The quality of power distributed through modern electrical distribution systems continues to be an issue concerning operators of large systems. One such power quality problem is known as voltage flicker. Voltage flicker is a voltage dip that is of a magnitude sufficient to have an objectionable effect on other loads connected to the same circuit. The disturbance may be experienced as only blinking lights, but the magnitude and the frequency of the occurrences determine flicker's impact on system users.
FIG. 9 illustrates a common voltage flicker scenario. Flicker-producing loads 910 on system 900 are typically caused by large motors, welders, or arc-furnaces. These loads are characterized by high inrush currents of relatively short duration, as experienced in the starting of a motor. The motor's inrush current is typically of a low power factor, and causes a voltage dip of increasing magnitude along the feeder up to the point of the load's connection.
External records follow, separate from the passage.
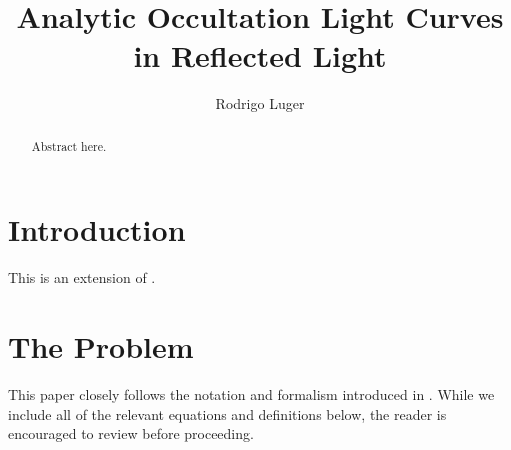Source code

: \documentclass[modern]{aastex62}
\begin{document}
\title{Analytic Occultation Light Curves in Reflected Light}

\author[0000-0002-0296-3826]{Rodrigo Luger}
%

\begin{abstract}
    Abstract here.
    \href{https://github.com/rodluger/starrynight}{\color{linkcolor}\faGithub}
\end{abstract}

%
\section{Introduction}
\label{sec:intro}
%
This is an extension of \citet{Luger2019}.

%
\section{The Problem}
\label{sec:the-problem}
%
This paper closely follows the
notation and formalism introduced in \citet{Luger2019}. While we
include all of the relevant equations and definitions below,
the reader is encouraged to
review \citet{Luger2019} before proceeding.
\end{document}
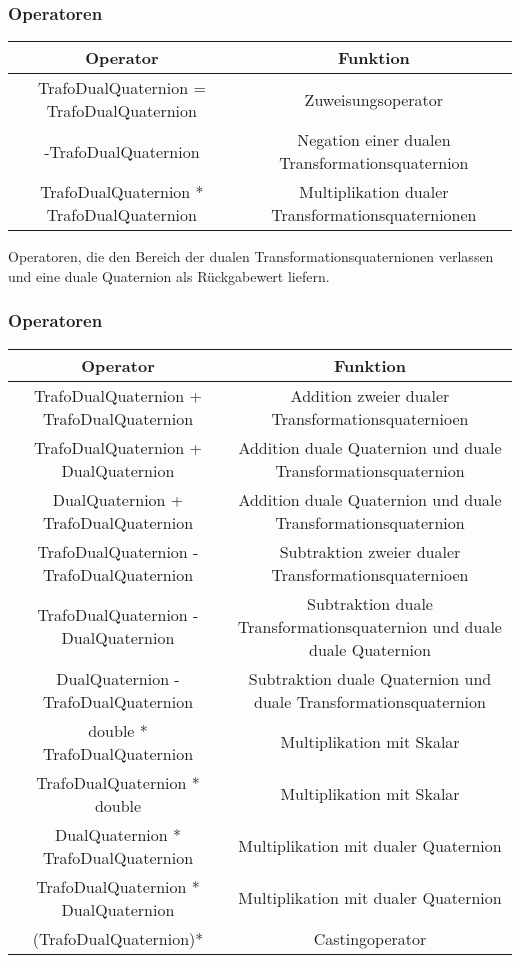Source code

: 	\subsubsection{Operatoren}
	\begin{tabular}{|c|c|}
			\hline
			Operator & Funktion\\ 
			\hline
			TrafoDualQuaternion = TrafoDualQuaternion & Zuweisungsoperator\\
			-TrafoDualQuaternion & Negation einer dualen
			Transformationsquaternion\\
			\hline
			TrafoDualQuaternion * TrafoDualQuaternion & Multiplikation dualer
			Transformationsquaternionen\\
			\hline
	\end{tabular}
		
	Operatoren, die den Bereich der dualen Transformationsquaternionen verlassen und eine
	duale Quaternion als Rückgabewert liefern.
	
	\subsubsection{Operatoren}
	\begin{tabular}{|c|c|}
			\hline
			Operator & Funktion\\ 
			\hline
			TrafoDualQuaternion + TrafoDualQuaternion & Addition zweier dualer
			Transformationsquaternioen\\
			\hline
			TrafoDualQuaternion + DualQuaternion & Addition duale Quaternion und duale
			Transformationsquaternion\\
			\hline
			DualQuaternion + TrafoDualQuaternion & Addition duale Quaternion und duale
			Transformationsquaternion\\
			\hline
			TrafoDualQuaternion - TrafoDualQuaternion & Subtraktion zweier dualer
			Transformationsquaternioen\\
			\hline
			TrafoDualQuaternion - DualQuaternion & Subtraktion duale Transformationsquaternion und
			duale	duale Quaternion\\
			\hline
			DualQuaternion - TrafoDualQuaternion & Subtraktion duale Quaternion und duale
			Transformationsquaternion\\
			\hline
			double * TrafoDualQuaternion & Multiplikation mit Skalar\\
			\hline
			TrafoDualQuaternion * double & Multiplikation mit Skalar\\
			\hline
			DualQuaternion * TrafoDualQuaternion & Multiplikation mit dualer Quaternion\\
			\hline
			TrafoDualQuaternion * DualQuaternion & Multiplikation mit dualer Quaternion\\
			\hline
			(TrafoDualQuaternion)* & Castingoperator\\
			\hline
	\end{tabular}
		
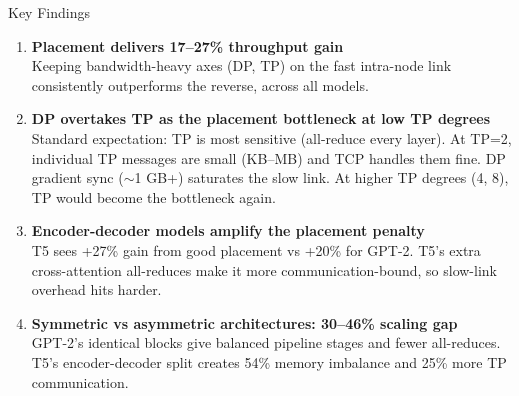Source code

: \documentclass[10pt, aspectratio=169]{beamer}
\begin{document}
\begin{frame}{Key Findings}
  \begin{enumerate}
    \item \textbf{Placement delivers 17--27\% throughput gain}\\
    Keeping bandwidth-heavy axes (DP, TP) on the fast intra-node link consistently outperforms the reverse, across all models.

    \vspace{0.3em}
    \item \textbf{DP overtakes TP as the placement bottleneck at low TP degrees}\\
    Standard expectation: TP is most sensitive (all-reduce every layer).
    At TP=2, individual TP messages are small (KB--MB) and TCP handles them fine.
    DP gradient sync ($\sim$1 GB+) saturates the slow link.
    At higher TP degrees (4, 8), TP would become the bottleneck again.

    \vspace{0.3em}
    \item \textbf{Encoder-decoder models amplify the placement penalty}\\
    T5 sees +27\% gain from good placement vs +20\% for GPT-2. T5's extra cross-attention all-reduces make it more communication-bound, so slow-link overhead hits harder.

    \vspace{0.3em}
    \item \textbf{Symmetric vs asymmetric architectures: 30--46\% scaling gap}\\
    GPT-2's identical blocks give balanced pipeline stages and fewer all-reduces.
    T5's encoder-decoder split creates 54\% memory imbalance and 25\% more TP communication.
  \end{enumerate}
\end{frame}

\end{document}

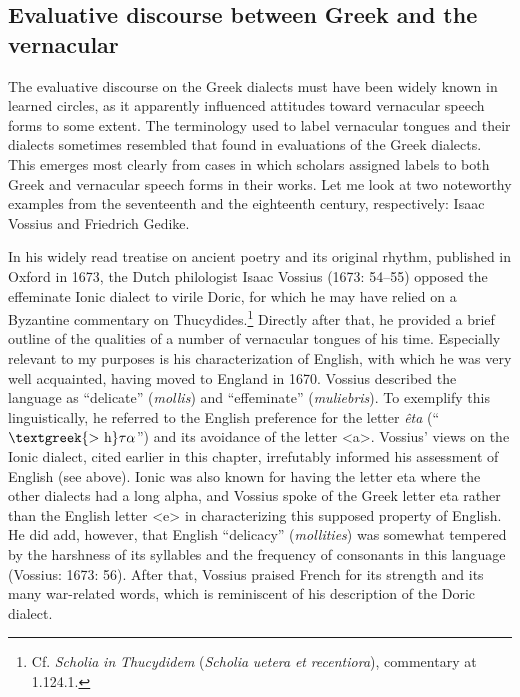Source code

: \documentclass[output=paper]{langsci/langscibook}
\begin{document}
\subsection{Evaluative discourse between Greek and the vernacular}
\hypertarget{Toc19704852}{}
The evaluative discourse on the Greek dialects must have been widely known in learned circles, as it apparently influenced attitudes toward vernacular speech forms to some extent. The terminology used to label vernacular tongues and their dialects sometimes resembled that found in evaluations of the Greek dialects. This emerges most clearly from cases in which scholars assigned labels to both Greek and vernacular speech forms in their works. Let me look at two noteworthy examples from the seventeenth and the eighteenth century, respectively: Isaac Vossius and Friedrich Gedike.

In his widely read treatise on ancient poetry and its original rhythm, published in Oxford in 1673, the Dutch philologist Isaac Vossius (1673: 54–55) opposed the effeminate Ionic dialect to virile Doric, for which he may have relied on a Byzantine commentary on Thucydides.\footnote{Cf. \textit{Scholia} \textit{in} \textit{Thucydidem} (\textit{Scholia} \textit{uetera} \textit{et} \textit{recentiora}), commentary at 1.124.1.} Directly after that, he provided a brief outline of the qualities of a number of vernacular tongues of his time. Especially relevant to my purposes is his characterization of English, with which he was very well acquainted, having moved to England in 1670. Vossius described the language as “delicate” (\textit{mollis}) and “effeminate” (\textit{muliebris}). To exemplify this linguistically, he referred to the English preference for the letter \textit{êta} (“$\text{\textgreek{>~h}}\tau \alpha $”) and its avoidance of the letter <a>. Vossius’ views on the Ionic dialect, cited earlier in this chapter, irrefutably informed his assessment of English (see  above). Ionic was also known for having the letter eta where the other dialects had a long alpha, and Vossius spoke of the Greek letter eta rather than the English letter <e> in characterizing this supposed property of English. He did add, however, that English “delicacy” (\textit{mollities}) was somewhat tempered by the harshness of its syllables and the frequency of consonants in this language (Vossius: 1673: 56). After that, Vossius praised French for its strength and its many war-related words, which is reminiscent of his description of the Doric dialect.
\end{document}
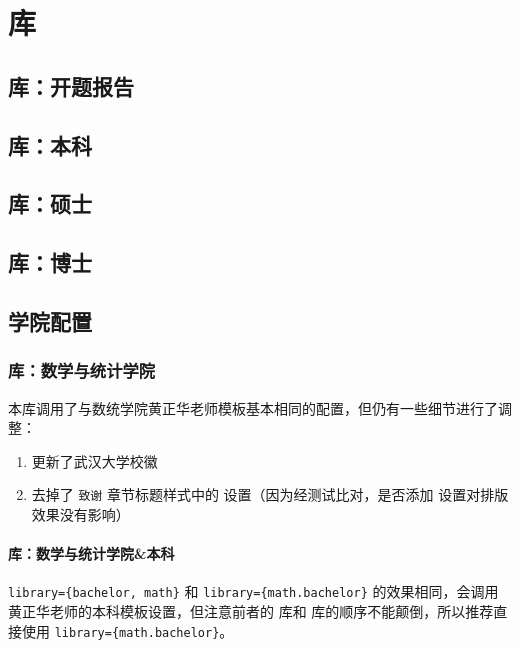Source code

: 
\chapter{库}

\section{ 库：开题报告}


\section{ 库：本科}


\section{ 库：硕士}


\section{ 库：博士}


\section{学院配置}

\subsection{ 库：数学与统计学院}

本库调用了与数统学院黄正华老师模板基本相同的配置，但仍有一些细节进行了调整：

\begin{enumerate}
  \item 更新了武汉大学校徽\cite{whulogo}
  \item 去掉了 \verb|致谢| 章节标题样式中的  设置（因为经测试比对，是否添加  设置对排版效果没有影响）
\end{enumerate}


\subsubsection{ 库：数学与统计学院\&本科}

\verb|library={bachelor, math}| 和 \verb|library={math.bachelor}| 的效果相同，会调用黄正华老师的本科模板设置，但注意前者的  库和  库的顺序不能颠倒，所以推荐直接使用 \verb|library={math.bachelor}|。

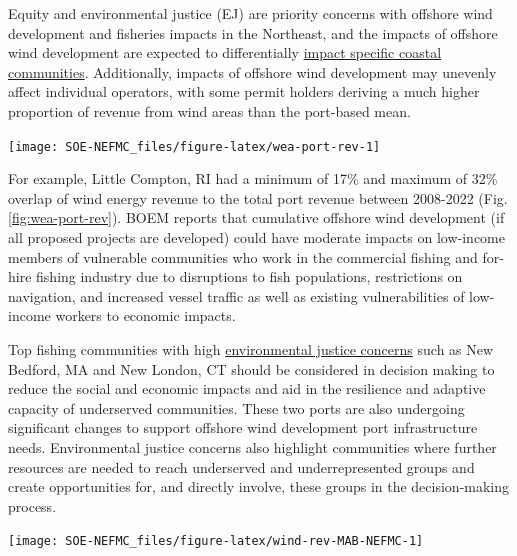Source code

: \documentclass[
  10pt,
]{article}
\let\origfigure\figure
\let\endorigfigure\endfigure
\renewenvironment{figure}[1][2] {
    \expandafter\origfigure\expandafter[H]
} {
    \endorigfigure
}
\begin{document}
Equity and environmental justice (EJ) are priority concerns with offshore wind development and fisheries impacts in the Northeast, and the impacts of offshore wind development are expected to differentially \href{https://noaa-edab.github.io/catalog/community-port-landings-and-revenue-from-wind-energy-areas-weas.html}{impact specific coastal communities}. Additionally, impacts of offshore wind development may unevenly affect individual operators, with some permit holders deriving a much higher proportion of revenue from wind areas than the port-based mean.

\begin{figure}

\texttt{[image: SOE-NEFMC\_files/figure-latex/wea-port-rev-1]} \hfill{}

\caption{Percent of port fisheries revenue from Wind Energy Areas (WEA) in descending order from most to least port fisheries revenue from WEA. EJ = Environmental Justice.}\label{fig:wea-port-rev}
\end{figure}

For example, Little Compton, RI had a minimum of 17\% and maximum of 32\% overlap of wind energy revenue to the total port revenue between 2008-2022 (Fig. \ref{fig:wea-port-rev}). BOEM reports that cumulative offshore wind development (if all proposed projects are developed) could have moderate impacts on low-income members of vulnerable communities who work in the commercial fishing and for-hire fishing industry due to disruptions to fish populations, restrictions on navigation, and increased vessel traffic as well as existing vulnerabilities of low-income workers to economic impacts.

Top fishing communities with high \href{https://noaa-edab.github.io/catalog/engagement-reliance-and-environmental-justice-in-top-fishing-communities.html}{environmental justice concerns} such as New Bedford, MA and New London, CT should be considered in decision making to reduce the social and economic impacts and aid in the resilience and adaptive capacity of underserved communities. These two ports are also undergoing significant changes to support offshore wind development port infrastructure needs. Environmental justice concerns also highlight communities where further resources are needed to reach underserved and underrepresented groups and create opportunities for, and directly involve, these groups in the decision-making process.

\begin{figure}

\texttt{[image: SOE-NEFMC\_files/figure-latex/wind-rev-MAB-NEFMC-1]} \hfill{}

\caption{Percent of Mid-Atlantic port revenue with majority NEFMC landings from Wind Energy Areas (WEA) in descending order from most to least port fisheries revenue from WEA. EJ = Environmental Justice.}\label{fig:wind-rev-MAB-NEFMC}
\end{figure}
\end{document}

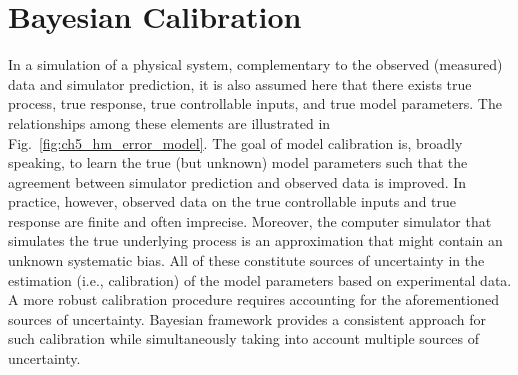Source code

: \section{Bayesian Calibration}\label{sec:bc_modular_bayes}

In a simulation of a physical system, complementary to the observed (measured) data and simulator prediction, it is also assumed here that there exists true process, true response, true controllable inputs, and true model parameters. 
The relationships among these elements are illustrated in Fig.~\ref{fig:ch5_hm_error_model}.
The goal of model calibration is, broadly speaking, to learn the true (but unknown) model parameters such that the agreement between simulator prediction and observed data is improved.
In practice, however, observed data on the true controllable inputs and true response are finite and often imprecise.
Moreover, the computer simulator that simulates the true underlying process is an approximation that might contain an unknown systematic bias.
All of these constitute sources of uncertainty in the estimation (i.e., calibration) of the model parameters based on experimental data.
A more robust calibration procedure requires accounting for the aforementioned sources of uncertainty.
Bayesian framework provides a consistent approach for such calibration while simultaneously taking into account multiple sources of uncertainty.
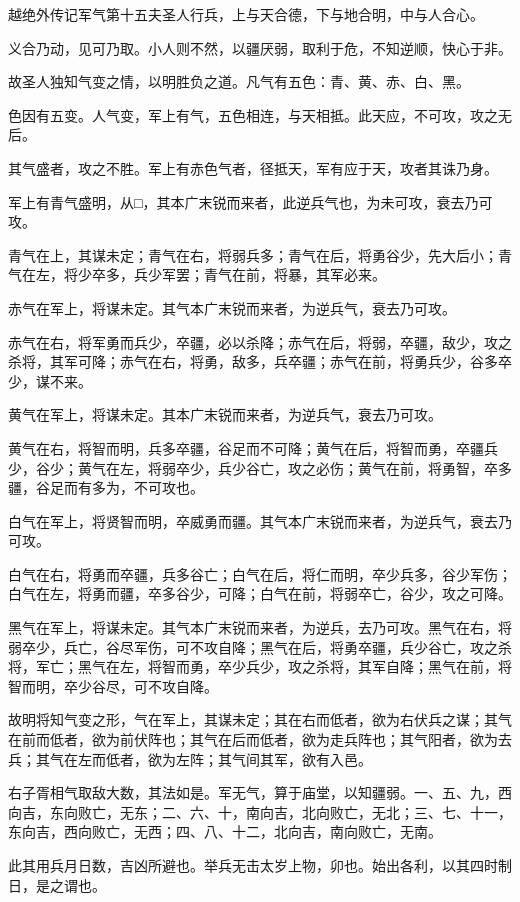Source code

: \documentclass[12pt,UTF8]{ctexbook}
\begin{document}
越绝外传记军气第十五夫圣人行兵，上与天合德，下与地合明，中与人合心。

义合乃动，见可乃取。小人则不然，以疆厌弱，取利于危，不知逆顺，快心于非。

故圣人独知气变之情，以明胜负之道。凡气有五色：青、黄、赤、白、黑。

色因有五变。人气变，军上有气，五色相连，与天相抵。此天应，不可攻，攻之无后。

其气盛者，攻之不胜。军上有赤色气者，径抵天，军有应于天，攻者其诛乃身。

军上有青气盛明，从□，其本广末锐而来者，此逆兵气也，为未可攻，衰去乃可攻。

青气在上，其谋未定；青气在右，将弱兵多；青气在后，将勇谷少，先大后小；青气在左，将少卒多，兵少军罢；青气在前，将暴，其军必来。

赤气在军上，将谋未定。其气本广末锐而来者，为逆兵气，衰去乃可攻。

赤气在右，将军勇而兵少，卒疆，必以杀降；赤气在后，将弱，卒疆，敌少，攻之杀将，其军可降；赤气在右，将勇，敌多，兵卒疆；赤气在前，将勇兵少，谷多卒少，谋不来。

黄气在军上，将谋未定。其本广末锐而来者，为逆兵气，衰去乃可攻。

黄气在右，将智而明，兵多卒疆，谷足而不可降；黄气在后，将智而勇，卒疆兵少，谷少；黄气在左，将弱卒少，兵少谷亡，攻之必伤；黄气在前，将勇智，卒多疆，谷足而有多为，不可攻也。

白气在军上，将贤智而明，卒威勇而疆。其气本广末锐而来者，为逆兵气，衰去乃可攻。

白气在右，将勇而卒疆，兵多谷亡；白气在后，将仁而明，卒少兵多，谷少军伤；白气在左，将勇而疆，卒多谷少，可降；白气在前，将弱卒亡，谷少，攻之可降。

黑气在军上，将谋未定。其气本广末锐而来者，为逆兵，去乃可攻。黑气在右，将弱卒少，兵亡，谷尽军伤，可不攻自降；黑气在后，将勇卒疆，兵少谷亡，攻之杀将，军亡；黑气在左，将智而勇，卒少兵少，攻之杀将，其军自降；黑气在前，将智而明，卒少谷尽，可不攻自降。

故明将知气变之形，气在军上，其谋未定；其在右而低者，欲为右伏兵之谋；其气在前而低者，欲为前伏阵也；其气在后而低者，欲为走兵阵也；其气阳者，欲为去兵；其气在左而低者，欲为左阵；其气间其军，欲有入邑。

右子胥相气取敌大数，其法如是。军无气，算于庙堂，以知疆弱。一、五、九，西向吉，东向败亡，无东；二、六、十，南向吉，北向败亡，无北；三、七、十一，东向吉，西向败亡，无西；四、八、十二，北向吉，南向败亡，无南。

此其用兵月日数，吉凶所避也。举兵无击太岁上物，卯也。始出各利，以其四时制日，是之谓也。
\end{document}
This causes voltage flicker problems between the load and the source 920, which, when severe enough often leads to a complaint 930.
The distribution series capacitor 940 has long been recognized as a cost-effective solution to these types of flicker problems. Unfortunately, distribution-class electrical power lines equipped with a distribution series capacitor are subject to two distinct and damaging phenomena, ferroresonance involving transformers, and selfexcitation of motors during starting. Ferroresonance is an often severe and rapidly building oscillatory overvoltage condition caused by system non-linearities that can appear when power transformer cores saturate. These non-linearities interact with the series capacitor to produce a low-frequency resonant condition, often in response to large inrush currents following breaker operations. Self-excitation of induction motors is a potentially damaging condition that can occur on the same system. The term "self-excitation" refers to sub-harmonic oscillations that may occur in an electric supply circuit that includes series capacitors. The sub-harmonic oscillations result from the interaction between the series capacitors and an induction motor when the motor is in the process of starting. These oscillations are typically characterized by motor starting problems and sustained overcurrent conditions.
When ferroresonance occurs, immediate action must be taken to prevent damage to other equipment. Ferroresonance is a rapidly occurring, high magnitude, and low frequency oscillation capable of reaching power system voltage levels of 100-200% above normal for brief periods. When self-excitation occurs, low-frequency oscillations are produced as the motor starting sequence fails. The motor will search for the proper operating frequency, which will cause large current surges as the shaft acceleration alternates.
Prior attempts to detect these problems included analog filtering and simple timed-level detection methods to make system decisions. Since these detection systems do not differentiate between these two types of sub-harmonic conditions, they can not adequately safeguard the system while simultaneously maximizing efficiency. Further. the prior systems were not designed to act quickly enough to avoid severe ferroresonance conditions.